**Brief:** This exercise calls for printing every record exactly once more.

(Source records)
━━━━━━━━━━

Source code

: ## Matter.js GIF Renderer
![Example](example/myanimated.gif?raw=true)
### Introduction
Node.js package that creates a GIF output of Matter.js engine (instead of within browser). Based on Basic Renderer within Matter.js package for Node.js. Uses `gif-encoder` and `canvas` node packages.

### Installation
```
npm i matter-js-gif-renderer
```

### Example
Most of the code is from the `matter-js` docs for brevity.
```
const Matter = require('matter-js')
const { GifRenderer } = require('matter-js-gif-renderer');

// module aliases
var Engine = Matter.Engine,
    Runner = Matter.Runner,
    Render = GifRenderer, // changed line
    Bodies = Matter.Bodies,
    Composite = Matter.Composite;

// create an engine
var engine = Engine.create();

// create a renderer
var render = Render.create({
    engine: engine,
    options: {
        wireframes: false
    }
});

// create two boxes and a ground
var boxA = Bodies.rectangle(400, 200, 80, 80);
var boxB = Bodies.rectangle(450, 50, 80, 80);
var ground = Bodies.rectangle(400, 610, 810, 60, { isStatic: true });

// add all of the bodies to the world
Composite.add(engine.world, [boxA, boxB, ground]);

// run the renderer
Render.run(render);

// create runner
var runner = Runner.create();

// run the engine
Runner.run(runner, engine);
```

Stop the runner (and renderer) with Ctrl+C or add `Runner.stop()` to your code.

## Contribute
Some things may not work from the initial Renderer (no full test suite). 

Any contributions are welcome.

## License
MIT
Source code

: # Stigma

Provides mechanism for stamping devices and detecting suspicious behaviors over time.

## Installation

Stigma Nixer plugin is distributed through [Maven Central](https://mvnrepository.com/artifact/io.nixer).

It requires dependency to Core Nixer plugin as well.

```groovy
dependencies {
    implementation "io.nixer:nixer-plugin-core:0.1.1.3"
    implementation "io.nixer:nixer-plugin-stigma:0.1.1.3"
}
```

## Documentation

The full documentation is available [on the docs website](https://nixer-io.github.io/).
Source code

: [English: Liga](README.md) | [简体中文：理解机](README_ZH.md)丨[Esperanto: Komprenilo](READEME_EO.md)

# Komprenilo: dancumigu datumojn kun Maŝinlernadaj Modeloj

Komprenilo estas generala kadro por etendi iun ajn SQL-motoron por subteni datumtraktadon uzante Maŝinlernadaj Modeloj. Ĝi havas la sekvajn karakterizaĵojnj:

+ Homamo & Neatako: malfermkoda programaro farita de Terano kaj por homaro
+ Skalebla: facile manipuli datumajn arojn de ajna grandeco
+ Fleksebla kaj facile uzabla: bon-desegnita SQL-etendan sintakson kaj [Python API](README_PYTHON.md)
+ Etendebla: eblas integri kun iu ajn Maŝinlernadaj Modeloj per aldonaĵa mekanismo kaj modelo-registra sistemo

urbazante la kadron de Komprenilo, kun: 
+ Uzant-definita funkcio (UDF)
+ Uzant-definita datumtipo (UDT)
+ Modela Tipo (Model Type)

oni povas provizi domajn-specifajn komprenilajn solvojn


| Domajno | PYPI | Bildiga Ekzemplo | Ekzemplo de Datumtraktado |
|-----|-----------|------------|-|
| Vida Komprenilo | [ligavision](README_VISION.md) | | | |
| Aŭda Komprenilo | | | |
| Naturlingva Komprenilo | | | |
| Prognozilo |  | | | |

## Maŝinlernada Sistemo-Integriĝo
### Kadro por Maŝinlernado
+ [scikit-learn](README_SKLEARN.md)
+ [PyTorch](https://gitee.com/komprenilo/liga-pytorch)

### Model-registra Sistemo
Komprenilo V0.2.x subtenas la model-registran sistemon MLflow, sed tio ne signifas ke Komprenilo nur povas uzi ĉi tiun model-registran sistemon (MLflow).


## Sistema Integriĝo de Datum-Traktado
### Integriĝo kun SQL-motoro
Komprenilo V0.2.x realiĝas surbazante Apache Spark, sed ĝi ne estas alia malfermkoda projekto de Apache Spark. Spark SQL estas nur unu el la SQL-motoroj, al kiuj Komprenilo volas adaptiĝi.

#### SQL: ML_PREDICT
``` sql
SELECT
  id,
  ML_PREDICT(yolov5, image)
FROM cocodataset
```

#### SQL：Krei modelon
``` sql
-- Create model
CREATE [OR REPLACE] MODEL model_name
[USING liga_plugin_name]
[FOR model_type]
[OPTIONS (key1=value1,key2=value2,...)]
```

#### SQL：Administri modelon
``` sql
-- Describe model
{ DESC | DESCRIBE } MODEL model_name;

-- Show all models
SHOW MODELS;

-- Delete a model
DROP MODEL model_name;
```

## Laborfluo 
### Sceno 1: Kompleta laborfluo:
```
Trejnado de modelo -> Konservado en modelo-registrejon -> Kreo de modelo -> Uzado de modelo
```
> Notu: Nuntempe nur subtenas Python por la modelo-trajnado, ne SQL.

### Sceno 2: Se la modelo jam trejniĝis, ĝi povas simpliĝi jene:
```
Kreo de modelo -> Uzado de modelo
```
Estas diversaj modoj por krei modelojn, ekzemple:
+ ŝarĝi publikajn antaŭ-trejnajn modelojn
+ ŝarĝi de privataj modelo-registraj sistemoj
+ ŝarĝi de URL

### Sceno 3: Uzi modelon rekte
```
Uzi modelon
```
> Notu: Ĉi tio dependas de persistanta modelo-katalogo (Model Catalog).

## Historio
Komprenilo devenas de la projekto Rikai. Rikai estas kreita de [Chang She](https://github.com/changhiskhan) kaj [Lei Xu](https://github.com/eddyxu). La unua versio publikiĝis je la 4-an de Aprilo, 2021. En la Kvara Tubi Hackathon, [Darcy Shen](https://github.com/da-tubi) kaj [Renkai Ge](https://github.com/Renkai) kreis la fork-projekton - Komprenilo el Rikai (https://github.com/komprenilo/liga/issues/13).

━━━━━━━━━━

**Problem solution:**
Source code

: ## Matter.js GIF Renderer
![Example](example/myanimated.gif?raw=true)
### Introduction
Node.js package that creates a GIF output of Matter.js engine (instead of within browser). Based on Basic Renderer within Matter.js package for Node.js. Uses `gif-encoder` and `canvas` node packages.

### Installation
```
npm i matter-js-gif-renderer
```

### Example
Most of the code is from the `matter-js` docs for brevity.
```
const Matter = require('matter-js')
const { GifRenderer } = require('matter-js-gif-renderer');

// module aliases
var Engine = Matter.Engine,
    Runner = Matter.Runner,
    Render = GifRenderer, // changed line
    Bodies = Matter.Bodies,
    Composite = Matter.Composite;

// create an engine
var engine = Engine.create();

// create a renderer
var render = Render.create({
    engine: engine,
    options: {
        wireframes: false
    }
});

// create two boxes and a ground
var boxA = Bodies.rectangle(400, 200, 80, 80);
var boxB = Bodies.rectangle(450, 50, 80, 80);
var ground = Bodies.rectangle(400, 610, 810, 60, { isStatic: true });

// add all of the bodies to the world
Composite.add(engine.world, [boxA, boxB, ground]);

// run the renderer
Render.run(render);

// create runner
var runner = Runner.create();

// run the engine
Runner.run(runner, engine);
```

Stop the runner (and renderer) with Ctrl+C or add `Runner.stop()` to your code.

## Contribute
Some things may not work from the initial Renderer (no full test suite). 

Any contributions are welcome.

## License
MIT
Source code

: # Stigma

Provides mechanism for stamping devices and detecting suspicious behaviors over time.

## Installation

Stigma Nixer plugin is distributed through [Maven Central](https://mvnrepository.com/artifact/io.nixer).

It requires dependency to Core Nixer plugin as well.

```groovy
dependencies {
    implementation "io.nixer:nixer-plugin-core:0.1.1.3"
    implementation "io.nixer:nixer-plugin-stigma:0.1.1.3"
}
```

## Documentation

The full documentation is available [on the docs website](https://nixer-io.github.io/).
Source code

: [English: Liga](README.md) | [简体中文：理解机](README_ZH.md)丨[Esperanto: Komprenilo](READEME_EO.md)

# Komprenilo: dancumigu datumojn kun Maŝinlernadaj Modeloj

Komprenilo estas generala kadro por etendi iun ajn SQL-motoron por subteni datumtraktadon uzante Maŝinlernadaj Modeloj. Ĝi havas la sekvajn karakterizaĵojnj:

+ Homamo & Neatako: malfermkoda programaro farita de Terano kaj por homaro
+ Skalebla: facile manipuli datumajn arojn de ajna grandeco
+ Fleksebla kaj facile uzabla: bon-desegnita SQL-etendan sintakson kaj [Python API](README_PYTHON.md)
+ Etendebla: eblas integri kun iu ajn Maŝinlernadaj Modeloj per aldonaĵa mekanismo kaj modelo-registra sistemo

urbazante la kadron de Komprenilo, kun: 
+ Uzant-definita funkcio (UDF)
+ Uzant-definita datumtipo (UDT)
+ Modela Tipo (Model Type)

oni povas provizi domajn-specifajn komprenilajn solvojn


| Domajno | PYPI | Bildiga Ekzemplo | Ekzemplo de Datumtraktado |
|-----|-----------|------------|-|
| Vida Komprenilo | [ligavision](README_VISION.md) | | | |
| Aŭda Komprenilo | | | |
| Naturlingva Komprenilo | | | |
| Prognozilo |  | | | |

## Maŝinlernada Sistemo-Integriĝo
### Kadro por Maŝinlernado
+ [scikit-learn](README_SKLEARN.md)
+ [PyTorch](https://gitee.com/komprenilo/liga-pytorch)

### Model-registra Sistemo
Komprenilo V0.2.x subtenas la model-registran sistemon MLflow, sed tio ne signifas ke Komprenilo nur povas uzi ĉi tiun model-registran sistemon (MLflow).


## Sistema Integriĝo de Datum-Traktado
### Integriĝo kun SQL-motoro
Komprenilo V0.2.x realiĝas surbazante Apache Spark, sed ĝi ne estas alia malfermkoda projekto de Apache Spark. Spark SQL estas nur unu el la SQL-motoroj, al kiuj Komprenilo volas adaptiĝi.

#### SQL: ML_PREDICT
``` sql
SELECT
  id,
  ML_PREDICT(yolov5, image)
FROM cocodataset
```

#### SQL：Krei modelon
``` sql
-- Create model
CREATE [OR REPLACE] MODEL model_name
[USING liga_plugin_name]
[FOR model_type]
[OPTIONS (key1=value1,key2=value2,...)]
```

#### SQL：Administri modelon
``` sql
-- Describe model
{ DESC | DESCRIBE } MODEL model_name;

-- Show all models
SHOW MODELS;

-- Delete a model
DROP MODEL model_name;
```

## Laborfluo 
### Sceno 1: Kompleta laborfluo:
```
Trejnado de modelo -> Konservado en modelo-registrejon -> Kreo de modelo -> Uzado de modelo
```
> Notu: Nuntempe nur subtenas Python por la modelo-trajnado, ne SQL.

### Sceno 2: Se la modelo jam trejniĝis, ĝi povas simpliĝi jene:
```
Kreo de modelo -> Uzado de modelo
```
Estas diversaj modoj por krei modelojn, ekzemple:
+ ŝarĝi publikajn antaŭ-trejnajn modelojn
+ ŝarĝi de privataj modelo-registraj sistemoj
+ ŝarĝi de URL

### Sceno 3: Uzi modelon rekte
```
Uzi modelon
```
> Notu: Ĉi tio dependas de persistanta modelo-katalogo (Model Catalog).

## Historio
Komprenilo devenas de la projekto Rikai. Rikai estas kreita de [Chang She](https://github.com/changhiskhan) kaj [Lei Xu](https://github.com/eddyxu). La unua versio publikiĝis je la 4-an de Aprilo, 2021. En la Kvara Tubi Hackathon, [Darcy Shen](https://github.com/da-tubi) kaj [Renkai Ge](https://github.com/Renkai) kreis la fork-projekton - Komprenilo el Rikai (https://github.com/komprenilo/liga/issues/13).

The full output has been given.